Records for processing section start
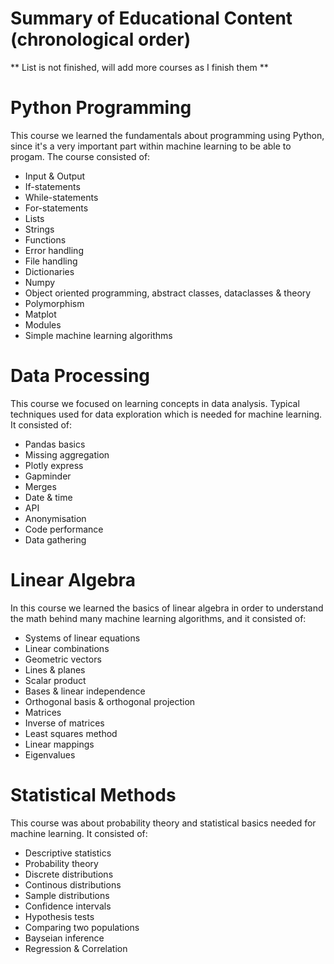 # Summary of Educational Content (chronological order)
** List is not finished, will add more courses as I finish them **

# Python Programming
This course we learned the fundamentals about programming using Python, since it's a very important part within machine learning to be able to progam. The course consisted of: 

* Input & Output
* If-statements
* While-statements
* For-statements
* Lists
* Strings
* Functions
* Error handling
* File handling
* Dictionaries
* Numpy
* Object oriented programming, abstract classes, dataclasses & theory
* Polymorphism
* Matplot
* Modules
* Simple machine learning algorithms

# Data Processing
This course we focused on learning concepts in data analysis. Typical techniques used for data exploration which is needed for machine learning. It consisted of: 

* Pandas basics
* Missing aggregation
* Plotly express
* Gapminder
* Merges
* Date & time
* API
* Anonymisation
* Code performance
* Data gathering

# Linear Algebra
In this course we learned the basics of linear algebra in order to understand the math behind many machine learning algorithms, and it consisted of: 

* Systems of linear equations
* Linear combinations
* Geometric vectors
* Lines & planes
* Scalar product
* Bases & linear independence
* Orthogonal basis & orthogonal projection
* Matrices
* Inverse of matrices
* Least squares method
* Linear mappings
* Eigenvalues

# Statistical Methods
This course was about probability theory and statistical basics needed for machine learning. It consisted of: 

* Descriptive statistics
* Probability theory
* Discrete distributions
* Continous distributions
* Sample distributions
* Confidence intervals
* Hypothesis tests
* Comparing two populations
* Bayseian inference
* Regression & Correlation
Records for processing section end
Assignment → With the images omitted, repeat all the data word for word.

Answer for the task →
 # Summary of Educational Content (chronological order)
** List is not finished, will add more courses as I finish them **

# Python Programming
This course we learned the fundamentals about programming using Python, since it's a very important part within machine learning to be able to progam. The course consisted of: 

* Input & Output
* If-statements
* While-statements
* For-statements
* Lists
* Strings
* Functions
* Error handling
* File handling
* Dictionaries
* Numpy
* Object oriented programming, abstract classes, dataclasses & theory
* Polymorphism
* Matplot
* Modules
* Simple machine learning algorithms

# Data Processing
This course we focused on learning concepts in data analysis. Typical techniques used for data exploration which is needed for machine learning. It consisted of: 

* Pandas basics
* Missing aggregation
* Plotly express
* Gapminder
* Merges
* Date & time
* API
* Anonymisation
* Code performance
* Data gathering

# Linear Algebra
In this course we learned the basics of linear algebra in order to understand the math behind many machine learning algorithms, and it consisted of: 

* Systems of linear equations
* Linear combinations
* Geometric vectors
* Lines & planes
* Scalar product
* Bases & linear independence
* Orthogonal basis & orthogonal projection
* Matrices
* Inverse of matrices
* Least squares method
* Linear mappings
* Eigenvalues

# Statistical Methods
This course was about probability theory and statistical basics needed for machine learning. It consisted of: 

* Descriptive statistics
* Probability theory
* Discrete distributions
* Continous distributions
* Sample distributions
* Confidence intervals
* Hypothesis tests
* Comparing two populations
* Bayseian inference
* Regression & Correlation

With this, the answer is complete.